§ Task:
Check every line of the data for the string "Matcher" and copy the ones that have it.

§ Data for this task:
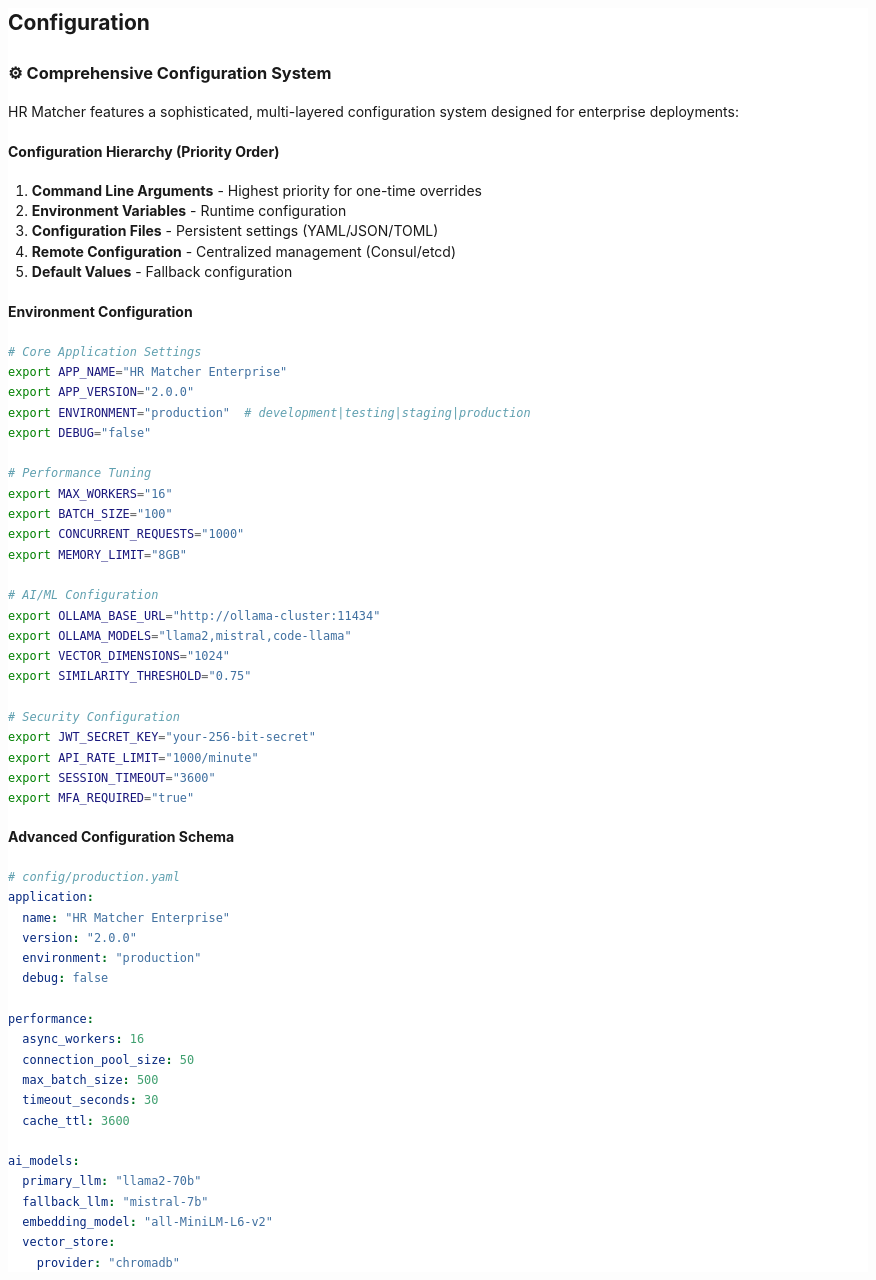 ## Configuration

### ⚙️ Comprehensive Configuration System

HR Matcher features a sophisticated, multi-layered configuration system designed for enterprise deployments:

#### **Configuration Hierarchy (Priority Order)**
1. **Command Line Arguments** - Highest priority for one-time overrides
2. **Environment Variables** - Runtime configuration
3. **Configuration Files** - Persistent settings (YAML/JSON/TOML)
4. **Remote Configuration** - Centralized management (Consul/etcd)
5. **Default Values** - Fallback configuration

#### **Environment Configuration**
```bash
# Core Application Settings
export APP_NAME="HR Matcher Enterprise"
export APP_VERSION="2.0.0"
export ENVIRONMENT="production"  # development|testing|staging|production
export DEBUG="false"

# Performance Tuning
export MAX_WORKERS="16"
export BATCH_SIZE="100" 
export CONCURRENT_REQUESTS="1000"
export MEMORY_LIMIT="8GB"

# AI/ML Configuration
export OLLAMA_BASE_URL="http://ollama-cluster:11434"
export OLLAMA_MODELS="llama2,mistral,code-llama"
export VECTOR_DIMENSIONS="1024"
export SIMILARITY_THRESHOLD="0.75"

# Security Configuration
export JWT_SECRET_KEY="your-256-bit-secret"
export API_RATE_LIMIT="1000/minute"
export SESSION_TIMEOUT="3600"
export MFA_REQUIRED="true"
```

#### **Advanced Configuration Schema**
```yaml
# config/production.yaml
application:
  name: "HR Matcher Enterprise"
  version: "2.0.0"
  environment: "production"
  debug: false
  
performance:
  async_workers: 16
  connection_pool_size: 50
  max_batch_size: 500
  timeout_seconds: 30
  cache_ttl: 3600
  
ai_models:
  primary_llm: "llama2-70b"
  fallback_llm: "mistral-7b"
  embedding_model: "all-MiniLM-L6-v2"
  vector_store:
    provider: "chromadb"
```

§ Result for this task:
HR Matcher features a sophisticated, multi-layered configuration system designed for enterprise deployments:
export APP_NAME="HR Matcher Enterprise"
  name: "HR Matcher Enterprise"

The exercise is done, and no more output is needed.